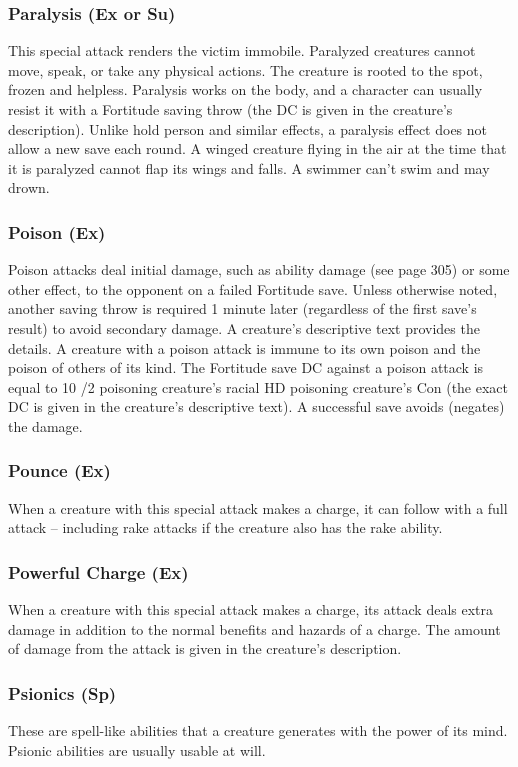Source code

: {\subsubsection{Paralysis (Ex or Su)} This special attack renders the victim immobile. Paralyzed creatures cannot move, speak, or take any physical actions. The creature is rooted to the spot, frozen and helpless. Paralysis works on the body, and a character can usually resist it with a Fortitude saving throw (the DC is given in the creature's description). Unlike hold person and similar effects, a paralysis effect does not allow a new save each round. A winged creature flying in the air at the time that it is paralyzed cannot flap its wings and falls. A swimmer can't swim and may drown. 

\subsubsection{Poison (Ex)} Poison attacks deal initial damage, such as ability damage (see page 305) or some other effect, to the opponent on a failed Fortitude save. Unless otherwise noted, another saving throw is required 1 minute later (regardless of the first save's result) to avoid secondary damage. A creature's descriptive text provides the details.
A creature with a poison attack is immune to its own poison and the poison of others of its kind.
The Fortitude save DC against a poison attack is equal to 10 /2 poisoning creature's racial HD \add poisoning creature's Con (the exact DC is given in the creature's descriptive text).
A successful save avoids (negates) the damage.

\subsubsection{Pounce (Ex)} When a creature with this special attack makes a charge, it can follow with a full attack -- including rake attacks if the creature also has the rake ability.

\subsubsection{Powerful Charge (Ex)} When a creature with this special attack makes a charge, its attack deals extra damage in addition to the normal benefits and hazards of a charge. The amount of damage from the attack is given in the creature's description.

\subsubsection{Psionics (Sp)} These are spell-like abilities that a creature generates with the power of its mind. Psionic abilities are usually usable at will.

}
-=-=-=-=-
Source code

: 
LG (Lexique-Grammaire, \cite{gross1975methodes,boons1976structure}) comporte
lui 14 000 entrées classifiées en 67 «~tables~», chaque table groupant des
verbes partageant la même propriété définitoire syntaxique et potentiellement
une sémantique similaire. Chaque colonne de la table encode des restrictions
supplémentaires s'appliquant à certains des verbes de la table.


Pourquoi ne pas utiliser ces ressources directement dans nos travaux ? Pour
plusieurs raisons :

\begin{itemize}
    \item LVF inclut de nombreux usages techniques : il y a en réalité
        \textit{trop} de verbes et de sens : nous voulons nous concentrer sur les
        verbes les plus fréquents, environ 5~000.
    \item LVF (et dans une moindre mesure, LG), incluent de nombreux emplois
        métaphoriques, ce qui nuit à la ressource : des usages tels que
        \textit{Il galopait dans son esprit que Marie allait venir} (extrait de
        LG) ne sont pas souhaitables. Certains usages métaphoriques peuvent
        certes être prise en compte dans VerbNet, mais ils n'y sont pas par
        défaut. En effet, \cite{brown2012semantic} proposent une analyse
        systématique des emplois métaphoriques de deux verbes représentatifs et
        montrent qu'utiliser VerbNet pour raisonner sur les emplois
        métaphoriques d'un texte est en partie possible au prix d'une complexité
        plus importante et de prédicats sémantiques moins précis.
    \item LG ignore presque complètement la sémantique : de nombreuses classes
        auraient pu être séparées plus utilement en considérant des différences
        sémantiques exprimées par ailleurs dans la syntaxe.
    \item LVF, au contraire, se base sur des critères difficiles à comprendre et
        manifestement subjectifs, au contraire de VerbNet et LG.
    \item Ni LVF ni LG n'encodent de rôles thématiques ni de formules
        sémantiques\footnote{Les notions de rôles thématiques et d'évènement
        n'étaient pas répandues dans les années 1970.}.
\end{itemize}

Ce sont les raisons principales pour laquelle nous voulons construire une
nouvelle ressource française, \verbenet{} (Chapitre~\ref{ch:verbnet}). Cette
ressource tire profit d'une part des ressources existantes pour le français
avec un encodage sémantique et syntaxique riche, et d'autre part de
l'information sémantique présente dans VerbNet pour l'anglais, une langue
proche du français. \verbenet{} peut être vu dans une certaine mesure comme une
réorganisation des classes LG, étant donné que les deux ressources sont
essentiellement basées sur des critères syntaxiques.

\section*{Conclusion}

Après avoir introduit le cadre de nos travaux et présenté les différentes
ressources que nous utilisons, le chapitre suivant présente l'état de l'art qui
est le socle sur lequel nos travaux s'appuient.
-=-=-=-=-
# WHAT YOU SHOULD DO:
How many lines of the listing contain the word "contraire"? Reply with only the number.

# PROBLEM SOLUTION:
2